Beneath the palace, deadly magic waits…
Rose is a seamstress for her kingdom’s twelve princesses, who all hold a bewildering secret: how have they been disappearing every night and dancing through each pair of shoes Rose makes? Overworked, overwhelmed, and fearful of what the princesses are hiding, Rose sets out with her sister Peony and the gardener’s son William to unravel this mystery themselves. Soon, however, they become so entangled in the palace’s dark enchantments that there might be no escape. The only chance Rose has is to begin crafting her own magic…and to step into the shoes of the cleverest princess of all.
What’s Genevieve’s favorite bit?
GENEVIEVE J. GRIFFIN
Endings. Endings can be such a bugbear (and for its own part, bugbear remains a fabulous word).

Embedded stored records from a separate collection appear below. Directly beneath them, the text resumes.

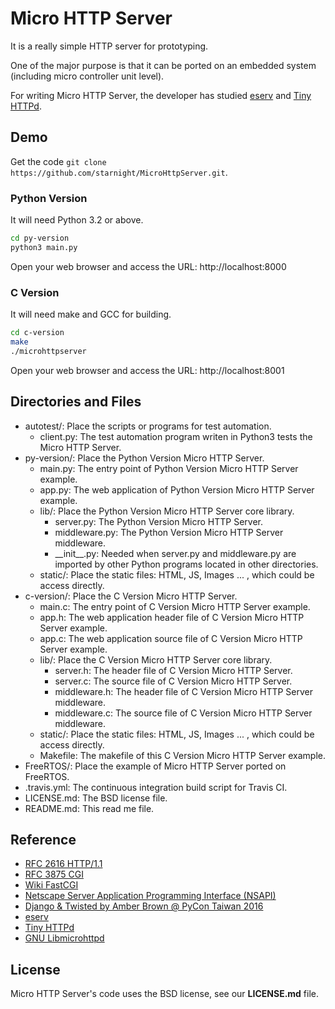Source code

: # Micro HTTP Server

It is a really simple HTTP server for prototyping.

One of the major purpose is that it can be ported on an embedded system (including micro controller unit level).

For writing Micro HTTP Server, the developer has studied [eserv](https://code.google.com/p/eserv/source/browse/) and [Tiny HTTPd](http://tinyhttpd.cvs.sourceforge.net/viewvc/tinyhttpd/tinyhttpd/).

## Demo

Get the code ```git clone https://github.com/starnight/MicroHttpServer.git```.

### Python Version

It will need Python 3.2 or above.

```sh
cd py-version
python3 main.py
```

Open your web browser and access the URL: http://localhost:8000

### C Version

It will need make and GCC for building.

```sh
cd c-version
make
./microhttpserver
```

Open your web browser and access the URL: http://localhost:8001

## Directories and Files

* autotest/: Place the scripts or programs for test automation.
  * client.py: The test automation program writen in Python3 tests the Micro HTTP Server.
* py-version/: Place the Python Version Micro HTTP Server.
  * main.py: The entry point of Python Version Micro HTTP Server example.
  * app.py: The web application of Python Version Micro HTTP Server example.
  * lib/: Place the Python Version Micro HTTP Server core library.
    * server.py: The Python Version Micro HTTP Server.
    * middleware.py: The Python Version Micro HTTP Server middleware.
    * \_\_init\_\_.py: Needed when server.py and middleware.py are imported by other Python programs located in other directories.
  * static/: Place the static files: HTML, JS, Images ... , which could be access directly.
* c-version/: Place the C Version Micro HTTP Server.
  * main.c: The entry point of C Version Micro HTTP Server example.
  * app.h: The web application header file of C Version Micro HTTP Server example.
  * app.c: The web application source file of C Version Micro HTTP Server example.
  * lib/: Place the C Version Micro HTTP Server core library.
    * server.h: The header file of C Version Micro HTTP Server.
    * server.c: The source file of C Version Micro HTTP Server.
    * middleware.h: The header file of C Version Micro HTTP Server middleware.
    * middleware.c: The source file of C Version Micro HTTP Server middleware.
  * static/: Place the static files: HTML, JS, Images ... , which could be access directly.
  * Makefile: The makefile of this C Version Micro HTTP Server example.
* FreeRTOS/: Place the example of Micro HTTP Server ported on FreeRTOS.
* .travis.yml: The continuous integration build script for Travis CI.
* LICENSE.md: The BSD license file.
* README.md: This read me file.

## Reference

* [RFC 2616 HTTP/1.1](https://tools.ietf.org/html/rfc2616)
* [RFC 3875 CGI](https://tools.ietf.org/html/rfc3875)
* [Wiki FastCGI](https://en.wikipedia.org/wiki/FastCGI)
* [Netscape Server Application Programming Interface (NSAPI)](https://en.wikipedia.org/wiki/Netscape_Server_Application_Programming_Interface)
* [Django & Twisted by Amber Brown @ PyCon Taiwan 2016](https://www.youtube.com/watch?v=4b3rKZTW3WA)
* [eserv](https://code.google.com/p/eserv/source/browse/)
* [Tiny HTTPd](http://tinyhttpd.cvs.sourceforge.net/viewvc/tinyhttpd/tinyhttpd/)
* [GNU Libmicrohttpd](https://www.gnu.org/software/libmicrohttpd/)

## License

Micro HTTP Server's code uses the BSD license, see our **LICENSE.md** file.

No matter how good your work is, no matter how compelling the story, the ending can stick with people in its own particular way, for better or worse—because if you miss that landing, your readers won’t forget it. Just ask anyone who still rants years later about TV Shows That Shall Not Be Named, as if those disputed endings were betrayals of everything that came before.
So, y’know. No pressure.
When I start writing, I usually try to have a story’s basic ending in mind already so I’ll have something to aim for. Still, things can change in the telling. With Dance ’Til Dawn, I had the benefit of an expected story arc, since any version of The Twelve Dancing Princesses is likely to involve a horde of mysterious girls, someone determined to discover what they’re up to, and a happy (one presumes) ending for whoever succeeds. But I knew I was going to bend the path, and so where this story would end was still an open question. Originally, Dance ’Til Dawn was headed somewhere truly dire, and shadows of that still remain. (Let’s be honest, “shadows” is probably an understatement.) But I realized as I wrote that I wanted a better resolution for the girls I’d gotten to know.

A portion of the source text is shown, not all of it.